Il calcolo dell'imposta rispetto al reddito sommato dei componenti il nucleo familiare, invece che a quelli dei singoli presi uno per uno è il primo nodo che dovrà essere sciolto: per il sistema tributario italiano si tratta di una novità che tra l'altro andrebbe disegnata entro i limiti fissati anche dalla giurisprudenza costituzionale. Per questo motivo, oltre che per evitare che in situazioni particolari qualcuno degli interessati possa avere una perdita invece che un beneficio, l'adesione al nuove regime dovrà essere opzionale, facoltativa. Si tratterebbe a tutti gli effetti di una tassazione sostitutiva: chi accetterà il nuovo meccanismo uscirà dal tradizionale sistema dell'Irpef a cinque aliquote, che al momento resterà in vigore per tutti gli altri.

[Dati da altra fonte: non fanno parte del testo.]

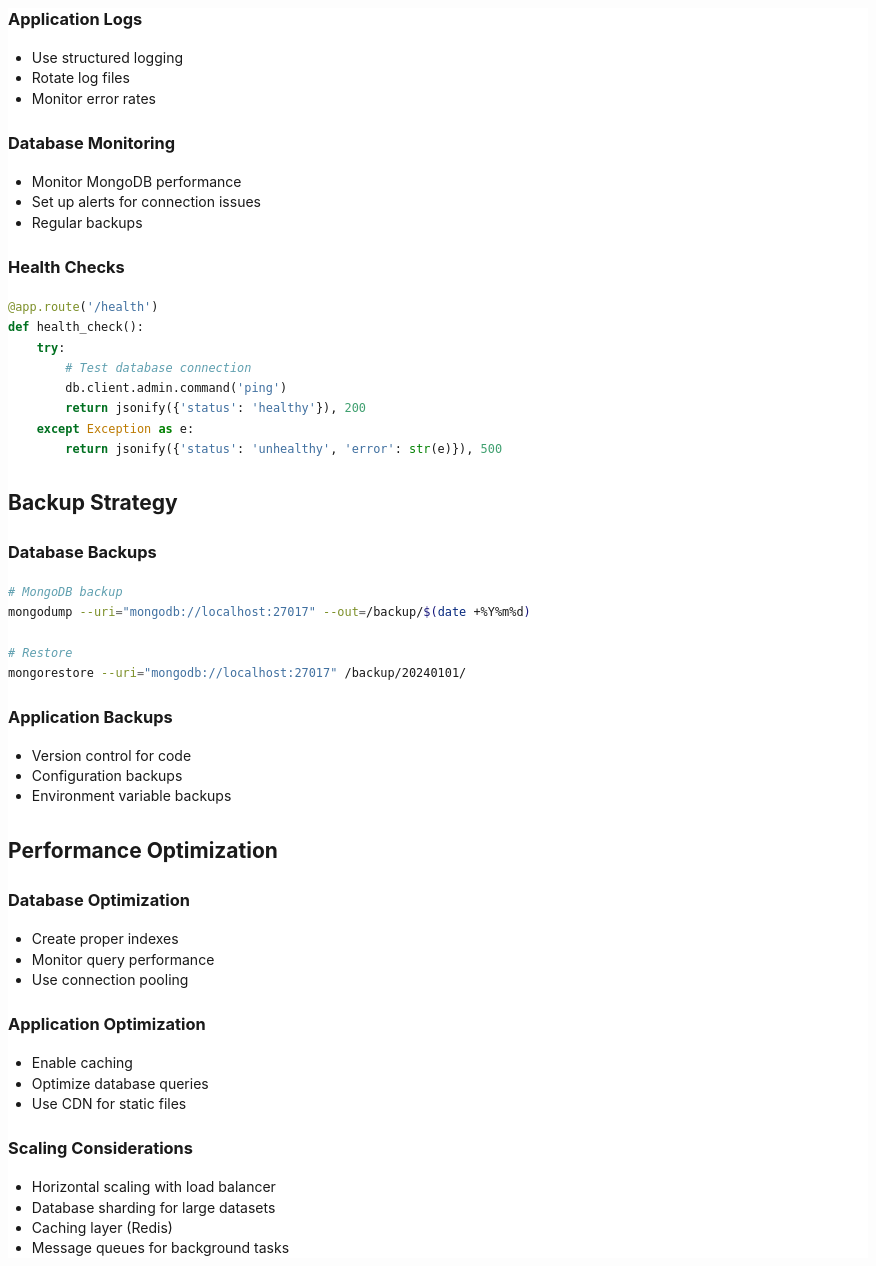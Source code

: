 ### Application Logs
- Use structured logging
- Rotate log files
- Monitor error rates

### Database Monitoring
- Monitor MongoDB performance
- Set up alerts for connection issues
- Regular backups

### Health Checks
```python
@app.route('/health')
def health_check():
    try:
        # Test database connection
        db.client.admin.command('ping')
        return jsonify({'status': 'healthy'}), 200
    except Exception as e:
        return jsonify({'status': 'unhealthy', 'error': str(e)}), 500
```

## Backup Strategy

### Database Backups
```bash
# MongoDB backup
mongodump --uri="mongodb://localhost:27017" --out=/backup/$(date +%Y%m%d)

# Restore
mongorestore --uri="mongodb://localhost:27017" /backup/20240101/
```

### Application Backups
- Version control for code
- Configuration backups
- Environment variable backups

## Performance Optimization

### Database Optimization
- Create proper indexes
- Monitor query performance
- Use connection pooling

### Application Optimization
- Enable caching
- Optimize database queries
- Use CDN for static files

### Scaling Considerations
- Horizontal scaling with load balancer
- Database sharding for large datasets
- Caching layer (Redis)
- Message queues for background tasks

La flat tax sarà nel Def, ma è scontro Lega-M5S

I VANTAGGI
Dato l'obiettivo di premiare i nuclei familiari, lo schema di sgravi legato alla loro effettiva numerosità sarà altrettanto importante dell'aliquota fissata al 15 per cento. Si tratterà di garantire una progressività legata proprio a questo parametro. Ma a chi andranno i maggiori vantaggi? Naturalmente per dirlo occorrerà attendere i dettagli del nuovo sistema. In linea generale però si può dire che saranno favorite le famiglie con un solo reddito. Questo perché attualmente i redditi vengono tassati singolarmente e le detrazioni per i figli sono ripartite tra i genitori: così ad esempio un solo reddito di 50 mila euro paga più Irpef di due da 25 mila euro ciascuno, perché sul primo viene applicata un'aliquota marginale maggiore. Qualora il parametro di riferimento fosse fissato sui guadagni dell'intero nucleo allora questa differenza scomparirebbe, a vantaggio proprio delle situazioni familiari in cui una sola persona lavora. Alcuni economisti ritengono che uno schema del genere possa scoraggiare il lavoro femminile.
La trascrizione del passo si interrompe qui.